Functions of p38 mitogen-activated protein kinase alpha and beta in human pancreatic cancer cells

Abstract

The p38 family of mitogen-activated protein kinases (p38 MAPKs) includes p38α (MAPK14), p38β (MAPK11), p38γ (MAPK12) and p38δ (MAPK13). Among these four isoforms, p38α and p38β are widely expressed and are involved in regulating cell proliferation, cell differentiation and cell apoptosis. Nothing is presently known about the role of the p38 MAPKs in human pancreatic cancers. In this study, we characterized for the first time the effects of p38α and p38β on human pancreatic cancer cells. Expression of p38α and p38β were determined by immunoblot in 7 cultured human pancreatic cancer cell lines.
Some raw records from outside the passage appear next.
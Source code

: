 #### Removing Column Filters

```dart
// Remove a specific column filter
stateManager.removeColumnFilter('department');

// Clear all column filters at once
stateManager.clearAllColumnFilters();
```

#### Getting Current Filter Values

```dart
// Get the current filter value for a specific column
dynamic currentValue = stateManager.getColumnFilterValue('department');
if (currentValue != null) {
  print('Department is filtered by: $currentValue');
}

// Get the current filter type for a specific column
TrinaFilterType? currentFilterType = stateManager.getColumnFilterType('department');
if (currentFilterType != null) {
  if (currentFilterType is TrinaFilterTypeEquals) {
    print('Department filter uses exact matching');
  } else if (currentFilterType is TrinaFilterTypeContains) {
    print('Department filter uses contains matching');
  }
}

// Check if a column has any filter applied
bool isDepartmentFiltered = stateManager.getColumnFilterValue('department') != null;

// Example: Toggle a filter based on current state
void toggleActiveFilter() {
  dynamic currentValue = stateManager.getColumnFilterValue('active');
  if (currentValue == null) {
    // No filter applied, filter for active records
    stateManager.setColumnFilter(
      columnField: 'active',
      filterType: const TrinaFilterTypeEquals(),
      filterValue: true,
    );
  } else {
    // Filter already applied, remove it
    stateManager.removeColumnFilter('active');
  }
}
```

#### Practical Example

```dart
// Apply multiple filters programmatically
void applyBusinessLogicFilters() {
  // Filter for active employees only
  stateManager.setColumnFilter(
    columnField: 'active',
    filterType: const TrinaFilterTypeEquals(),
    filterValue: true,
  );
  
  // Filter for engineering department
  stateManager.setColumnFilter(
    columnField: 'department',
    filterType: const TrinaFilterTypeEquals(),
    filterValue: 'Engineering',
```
ShRNA inhibition of endogenous p38α and p38β in Miapaca-2 and Panc-1 cells resulted in decreased anchorage-dependent and -independent growth. Single cell movement and cell invasion were markedly reduced in p38α shRNA expressing clones, but not altered in p38β shRNA expressing clones. And more dramatically, in contrast to in vitro invasion, in vivo tumorigenicity was decreased in p38β shRNA expressing clones rather than p38α shRNA expressing clones. We conclude that p38α and p38β may function synergistically in the tumor genesis of pancreatic cancer. Selective targeting may result in individualized treatment depending on the activity pattern in the future.